▶ Input records
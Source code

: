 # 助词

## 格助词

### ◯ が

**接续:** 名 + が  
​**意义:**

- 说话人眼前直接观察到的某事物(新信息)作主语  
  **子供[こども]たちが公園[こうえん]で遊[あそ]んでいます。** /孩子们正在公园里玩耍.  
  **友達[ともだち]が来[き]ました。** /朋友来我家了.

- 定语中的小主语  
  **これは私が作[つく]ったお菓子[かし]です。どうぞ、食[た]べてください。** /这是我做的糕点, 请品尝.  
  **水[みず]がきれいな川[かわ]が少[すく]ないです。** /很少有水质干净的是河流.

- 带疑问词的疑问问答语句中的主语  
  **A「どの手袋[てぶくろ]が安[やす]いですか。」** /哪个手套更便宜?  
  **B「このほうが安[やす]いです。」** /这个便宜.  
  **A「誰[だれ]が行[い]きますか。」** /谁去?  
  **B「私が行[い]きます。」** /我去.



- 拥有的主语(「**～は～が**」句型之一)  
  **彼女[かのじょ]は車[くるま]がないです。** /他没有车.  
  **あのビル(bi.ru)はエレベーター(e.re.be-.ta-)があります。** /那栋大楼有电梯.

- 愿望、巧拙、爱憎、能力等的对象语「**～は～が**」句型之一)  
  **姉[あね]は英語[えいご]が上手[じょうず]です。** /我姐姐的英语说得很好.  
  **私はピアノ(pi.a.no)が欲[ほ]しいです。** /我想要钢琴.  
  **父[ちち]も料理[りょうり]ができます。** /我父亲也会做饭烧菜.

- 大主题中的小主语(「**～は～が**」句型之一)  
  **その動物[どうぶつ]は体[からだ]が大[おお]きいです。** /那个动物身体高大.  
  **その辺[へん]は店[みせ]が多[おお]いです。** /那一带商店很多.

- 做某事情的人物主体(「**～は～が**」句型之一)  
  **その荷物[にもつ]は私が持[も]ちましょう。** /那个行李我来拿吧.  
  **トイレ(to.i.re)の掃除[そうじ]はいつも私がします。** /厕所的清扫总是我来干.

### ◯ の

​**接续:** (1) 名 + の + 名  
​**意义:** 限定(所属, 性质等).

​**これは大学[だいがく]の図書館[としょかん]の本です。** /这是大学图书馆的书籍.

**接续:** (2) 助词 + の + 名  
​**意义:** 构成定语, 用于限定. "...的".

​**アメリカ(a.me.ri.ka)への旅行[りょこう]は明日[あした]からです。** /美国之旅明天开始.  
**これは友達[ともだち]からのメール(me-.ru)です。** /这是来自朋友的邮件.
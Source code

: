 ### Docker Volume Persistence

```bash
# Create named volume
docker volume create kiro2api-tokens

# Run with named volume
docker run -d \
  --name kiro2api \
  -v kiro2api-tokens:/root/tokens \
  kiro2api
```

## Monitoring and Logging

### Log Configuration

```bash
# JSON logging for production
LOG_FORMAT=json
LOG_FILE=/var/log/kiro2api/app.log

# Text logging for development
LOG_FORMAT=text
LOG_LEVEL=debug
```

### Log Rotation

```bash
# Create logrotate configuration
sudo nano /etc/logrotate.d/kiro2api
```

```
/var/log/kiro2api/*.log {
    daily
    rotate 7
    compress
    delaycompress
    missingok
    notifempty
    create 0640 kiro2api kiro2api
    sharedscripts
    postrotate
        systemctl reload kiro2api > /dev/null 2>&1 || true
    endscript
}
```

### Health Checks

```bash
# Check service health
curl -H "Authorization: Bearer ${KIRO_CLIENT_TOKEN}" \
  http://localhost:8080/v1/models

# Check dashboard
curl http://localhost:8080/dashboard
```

▶ What needs to be done
Look through the material above and pick out each line holding the word "http".

▶ Solution for this problem
  http://localhost:8080/v1/models
curl http://localhost:8080/dashboard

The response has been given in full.